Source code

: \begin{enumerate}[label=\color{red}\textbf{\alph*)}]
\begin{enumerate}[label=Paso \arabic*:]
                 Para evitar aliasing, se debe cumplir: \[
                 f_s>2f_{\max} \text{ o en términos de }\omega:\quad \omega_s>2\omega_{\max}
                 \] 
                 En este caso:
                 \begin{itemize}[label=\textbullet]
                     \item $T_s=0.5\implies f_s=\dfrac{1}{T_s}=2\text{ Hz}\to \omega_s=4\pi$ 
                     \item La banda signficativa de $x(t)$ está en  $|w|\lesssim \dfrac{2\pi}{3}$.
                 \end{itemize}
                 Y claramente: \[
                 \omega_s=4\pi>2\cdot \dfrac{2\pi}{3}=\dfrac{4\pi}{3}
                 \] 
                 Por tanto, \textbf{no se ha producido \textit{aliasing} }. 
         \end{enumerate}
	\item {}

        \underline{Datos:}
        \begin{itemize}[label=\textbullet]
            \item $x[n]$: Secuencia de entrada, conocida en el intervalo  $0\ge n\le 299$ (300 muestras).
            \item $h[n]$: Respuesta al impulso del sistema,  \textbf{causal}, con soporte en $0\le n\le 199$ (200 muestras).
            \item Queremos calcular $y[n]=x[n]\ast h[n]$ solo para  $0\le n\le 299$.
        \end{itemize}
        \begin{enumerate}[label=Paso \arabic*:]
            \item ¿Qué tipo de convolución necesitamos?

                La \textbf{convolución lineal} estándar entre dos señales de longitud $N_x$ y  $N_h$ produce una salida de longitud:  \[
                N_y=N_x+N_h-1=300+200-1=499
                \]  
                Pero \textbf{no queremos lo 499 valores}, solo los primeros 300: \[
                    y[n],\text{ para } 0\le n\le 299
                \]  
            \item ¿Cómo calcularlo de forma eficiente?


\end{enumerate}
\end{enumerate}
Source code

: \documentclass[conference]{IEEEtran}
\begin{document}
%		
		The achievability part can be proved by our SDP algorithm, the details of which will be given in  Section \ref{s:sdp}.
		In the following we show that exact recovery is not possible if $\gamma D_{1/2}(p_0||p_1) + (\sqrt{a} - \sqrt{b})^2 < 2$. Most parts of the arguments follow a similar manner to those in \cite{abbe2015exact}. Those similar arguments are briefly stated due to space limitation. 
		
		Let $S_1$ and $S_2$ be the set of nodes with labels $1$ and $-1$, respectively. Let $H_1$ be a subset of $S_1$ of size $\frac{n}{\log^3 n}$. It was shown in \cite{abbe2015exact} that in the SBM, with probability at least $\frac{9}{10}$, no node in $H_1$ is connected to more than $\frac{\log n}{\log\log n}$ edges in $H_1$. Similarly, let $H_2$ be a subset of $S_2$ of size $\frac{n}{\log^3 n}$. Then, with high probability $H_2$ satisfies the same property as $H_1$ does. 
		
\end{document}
################
▶ **INSTRUCTIONS TO FOLLOW**: Copy every line of the data above exactly.

▶ **ANSWER BOX**:
Source code

: \begin{enumerate}[label=\color{red}\textbf{\alph*)}]
\begin{enumerate}[label=Paso \arabic*:]
                 Para evitar aliasing, se debe cumplir: \[
                 f_s>2f_{\max} \text{ o en términos de }\omega:\quad \omega_s>2\omega_{\max}
                 \] 
                 En este caso:
                 \begin{itemize}[label=\textbullet]
                     \item $T_s=0.5\implies f_s=\dfrac{1}{T_s}=2\text{ Hz}\to \omega_s=4\pi$ 
                     \item La banda signficativa de $x(t)$ está en  $|w|\lesssim \dfrac{2\pi}{3}$.
                 \end{itemize}
                 Y claramente: \[
                 \omega_s=4\pi>2\cdot \dfrac{2\pi}{3}=\dfrac{4\pi}{3}
                 \] 
                 Por tanto, \textbf{no se ha producido \textit{aliasing} }. 
         \end{enumerate}
	\item {}

        \underline{Datos:}
        \begin{itemize}[label=\textbullet]
            \item $x[n]$: Secuencia de entrada, conocida en el intervalo  $0\ge n\le 299$ (300 muestras).
            \item $h[n]$: Respuesta al impulso del sistema,  \textbf{causal}, con soporte en $0\le n\le 199$ (200 muestras).
            \item Queremos calcular $y[n]=x[n]\ast h[n]$ solo para  $0\le n\le 299$.
        \end{itemize}
        \begin{enumerate}[label=Paso \arabic*:]
            \item ¿Qué tipo de convolución necesitamos?

                La \textbf{convolución lineal} estándar entre dos señales de longitud $N_x$ y  $N_h$ produce una salida de longitud:  \[
                N_y=N_x+N_h-1=300+200-1=499
                \]  
                Pero \textbf{no queremos lo 499 valores}, solo los primeros 300: \[
                    y[n],\text{ para } 0\le n\le 299
                \]  
            \item ¿Cómo calcularlo de forma eficiente?


\end{enumerate}
\end{enumerate}
Source code

: \documentclass[conference]{IEEEtran}
\begin{document}
%		
		The achievability part can be proved by our SDP algorithm, the details of which will be given in  Section \ref{s:sdp}.
		In the following we show that exact recovery is not possible if $\gamma D_{1/2}(p_0||p_1) + (\sqrt{a} - \sqrt{b})^2 < 2$. Most parts of the arguments follow a similar manner to those in \cite{abbe2015exact}. Those similar arguments are briefly stated due to space limitation. 
		
		Let $S_1$ and $S_2$ be the set of nodes with labels $1$ and $-1$, respectively. Let $H_1$ be a subset of $S_1$ of size $\frac{n}{\log^3 n}$. It was shown in \cite{abbe2015exact} that in the SBM, with probability at least $\frac{9}{10}$, no node in $H_1$ is connected to more than $\frac{\log n}{\log\log n}$ edges in $H_1$. Similarly, let $H_2$ be a subset of $S_2$ of size $\frac{n}{\log^3 n}$. Then, with high probability $H_2$ satisfies the same property as $H_1$ does. 
		
\end{document}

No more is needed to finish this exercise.